# Silver cell



## plante1999 (Jan 14, 2012)

First I am an home chemist so , I know realy well chemicals.
I want to set a silver cell to get the silver from Silver plated copper wire (from E-junk). I dont want to mess with HNO3 (nitric acid) since it is costly and restricted here, I can make my own from the air, but I prefer to keep it for my chemistry hobby. Wath electrolite should I use for a silver cell? 

Thanks!!!


----------



## butcher (Jan 15, 2012)

I see several problems:
You would not get much nitric electrocuting air, (a little yes).

(You could use nitrate salts sodium or potassium to get the silver cell running can you get these? I know most anybody who lives outside of the cave can get sulfuric acid also distilling would be recommended).

problem with plated silver is you would also dissolve copper, and then you have these two to separate again, you can use a copper sulfate solution to break down metals and then use hydrochloric acid and oxidizer solutions to dissolve copper, leaving insoluble silver chloride, but this is very time consuming and costly, the tiny amount of silver will not pay for chemicals. 

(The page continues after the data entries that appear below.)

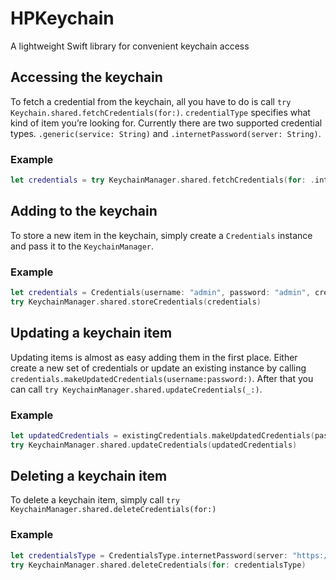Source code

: # HPKeychain
A lightweight Swift library for convenient keychain access

## Accessing the keychain
To fetch a credential from the keychain, all you have to do is call `try Keychain.shared.fetchCredentials(for:)`.
`credentialType` specifies what kind of item you’re looking for. Currently there are two supported credential types. `.generic(service: String)` and `.internetPassword(server: String)`.

### Example
```swift
let credentials = try KeychainManager.shared.fetchCredentials(for: .internetPassword(server: "https://github.com"))
```

## Adding to the keychain
To store a new item in the keychain, simply create a `Credentials` instance and pass it to the `KeychainManager`.

### Example
```swift
let credentials = Credentials(username: "admin", password: "admin", credentialType: .internetPassword(server: "https://github.com"))
try KeychainManager.shared.storeCredentials(credentials)
```

## Updating a keychain item
Updating items is almost as easy adding them in the first place. Either create a new set of credentials or update an existing instance by calling `credentials.makeUpdatedCredentials(username:password:)`. After that you can call `try KeychainManager.shared.updateCredentials(_:)`.

### Example
```swift
let updatedCredentials = existingCredentials.makeUpdatedCredentials(password: "someMoreSecurePassword")
try KeychainManager.shared.updateCredentials(updatedCredentials)
```

## Deleting a keychain item
To delete a keychain item, simply call `try KeychainManager.shared.deleteCredentials(for:)`

### Example
```swift
let credentialsType = CredentialsType.internetPassword(server: "https://github.com")
try KeychainManager.shared.deleteCredentials(for: credentialsType)
```

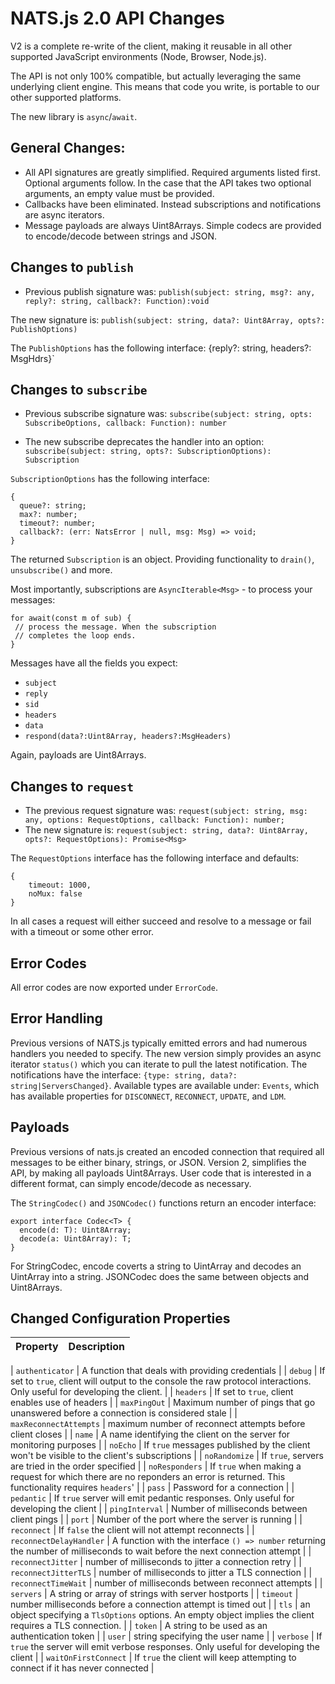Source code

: # NATS.js 2.0 API Changes

V2 is a complete re-write of the client, making it reusable in all other supported JavaScript environments (Node, Browser, Node.js).

The API is not only 100% compatible, but actually leveraging the same underlying client engine. This means that code you write, is portable to our other supported platforms.

The new library is `async`/`await`.

## General Changes:

- All API signatures are greatly simplified. Required arguments listed first. Optional arguments follow. In the case that the API takes two optional arguments, an empty value must be provided.
- Callbacks have been eliminated. Instead subscriptions and notifications are async iterators.
- Message payloads are always Uint8Arrays. Simple codecs are provided to encode/decode between strings and JSON.
    

## Changes to `publish`

- Previous publish signature was:
`publish(subject: string, msg?: any, reply?: string, callback?: Function):void`

The new signature is:
`publish(subject: string, data?: Uint8Array, opts?: PublishOptions)`

The `PublishOptions` has the following interface: {reply?: string, headers?: MsgHdrs}`


## Changes to `subscribe`

- Previous subscribe signature was: `subscribe(subject: string, opts: SubscribeOptions, callback: Function): number`

- The new subscribe deprecates the handler into an option: `subscribe(subject: string, opts?: SubscriptionOptions): Subscription`

`SubscriptionOptions` has the following interface:
```
{
  queue?: string;
  max?: number;
  timeout?: number;
  callback?: (err: NatsError | null, msg: Msg) => void;
}
```

The returned `Subscription` is an object. Providing functionality to `drain()`, `unsubscribe()` and more.


Most importantly, subscriptions are `AsyncIterable<Msg>` - to process your messages:
```
for await(const m of sub) {
 // process the message. When the subscription
 // completes the loop ends.
}
```

Messages have all the fields you expect:

- `subject`
- `reply`
- `sid`
- `headers`
- `data`
- `respond(data?:Uint8Array, headers?:MsgHeaders)`

Again, payloads are Uint8Arrays.

## Changes to `request`
- The previous request signature was: `request(subject: string, msg: any, options: RequestOptions, callback: Function): number;`
- The new signature is: `request(subject: string, data?: Uint8Array, opts?: RequestOptions): Promise<Msg>`

The `RequestOptions` interface has the following interface and defaults:
```
{
    timeout: 1000,
    noMux: false
}
```
In all cases a request will either succeed and resolve to a message or fail with a timeout or some other error.
   


## Error Codes

All error codes are now exported under `ErrorCode`.

## Error Handling

Previous versions of NATS.js typically emitted errors and had numerous handlers you needed to specify.
The new version simply provides an async iterator `status()` which you can iterate to pull the latest notification.
The notifications have the interface: `{type: string, data?: string|ServersChanged}`. Available types are available under:
`Events`, which has available properties for `DISCONNECT`, `RECONNECT`, `UPDATE`, and `LDM`.



## Payloads

Previous versions of nats.js created an encoded connection that required all messages to be either binary,
strings, or JSON. Version 2, simplifies the API, by making all payloads Uint8Arrays. User code that is
interested in a different format, can simply encode/decode as necessary.

The `StringCodec()` and `JSONCodec()` functions return an encoder interface:

```
export interface Codec<T> {
  encode(d: T): Uint8Array;
  decode(a: Uint8Array): T;
}
```

For StringCodec, encode coverts a string to UintArray and decodes an UintArray into a string. JSONCodec does the same
between objects and Uint8Arrays.


## Changed Configuration Properties

| Property | Description |
| ---      | ---         |

| `authenticator`         |  A function that deals with providing credentials |
| `debug`                 | If set to `true`, client will output to the console the raw protocol interactions. Only useful for developing the client. |
| `headers`               | If set to `true`, client enables use of headers |
| `maxPingOut`            | Maximum number of pings that go unanswered before a connection is considered stale | 
| `maxReconnectAttempts`  | maximum number of reconnect attempts before client closes |
| `name`                  | A name identifying the client on the server for monitoring purposes |
| `noEcho`                | If `true` messages published by the client won't be visible to the client's subscriptions |
| `noRandomize`           | If `true`, servers are tried in the order specified |
| `noResponders`          | If `true` when making a request for which there are no reponders an error is returned. This functionality requires `headers`' |
| `pass`                  | Password for a connection |
| `pedantic`              | If `true` server will emit pedantic responses. Only useful for developing the client |
| `pingInterval`          | Number of milliseconds between client pings |
| `port`                  | Number of the port where the server is running |
| `reconnect`             | If `false` the client will not attempt reconnects |
| `reconnectDelayHandler` | A function with the interface `() => number` returning the number of milliseconds to wait before the next connection attempt |
| `reconnectJitter`       | number of milliseconds to jitter a connection retry |
| `reconnectJitterTLS`    | number of milliseconds to jitter a TLS connection |
| `reconnectTimeWait`     | number of milliseconds between reconnect attempts |
| `servers`               | A string or array of strings with server hostports |
| `timeout`               | number milliseconds before a connection attempt is timed out |
| `tls`                   | an object specifying a `TlsOptions` options. An empty object implies the client requires a TLS connection. |
| `token`                 | A string to be used as an authentication token |
| `user`                  | string specifying the user name |
| `verbose`               | If `true` the server will emit verbose responses. Only useful for developing the client | 
| `waitOnFirstConnect`    | If `true` the client will keep attempting to connect if it has never connected |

There is a fairly new post on the forum of a member trying an experiment he studied written in German, but sorry I cannot remember details now (seems like was posted in the last several months so searching by date may help)from memory it was a sulfate solution with oxidizer (but my mind is foggy).

Usually we would just say sell the silver plated stuff as copper, and go buy silver.

Are you sure this is silver plated wire and not tin plated wire?


----------



## jimdoc (Jan 15, 2012)

It is here;
http://goldrefiningforum.com/phpBB3/viewtopic.php?f=50&t=12530


----------



## plante1999 (Jan 15, 2012)

In fact I already made some nitric from the air and it was prety dilute. In fact I dont know if it is tin plated or silver plated , but the wire is from old pc.

I can get 100g NH4NO3 (ammonium nitrate) as a nitrate salt.


----------



## butcher (Jan 15, 2012)

ammonium nitrate is not very good for making nitric acid (it works well but could be very dangerous if done wrong) ammonium nitrate can decompose with force, and when distilling this hot acid solution,you would not want that "force" throwing shards of glass and acid at you (for this reason I will suggest against its use).

sodium nitrate fertilizer can be ordered from online garden centers in 5 pound bags, if you cannot get it, or pottasium nitrate (sump remover, or fertilizer locally).

auto parts for battery acid (napa auto sells 5 gallon bags in cardboard. or the hardware for drain cleaner concentrated sulfuric.


----------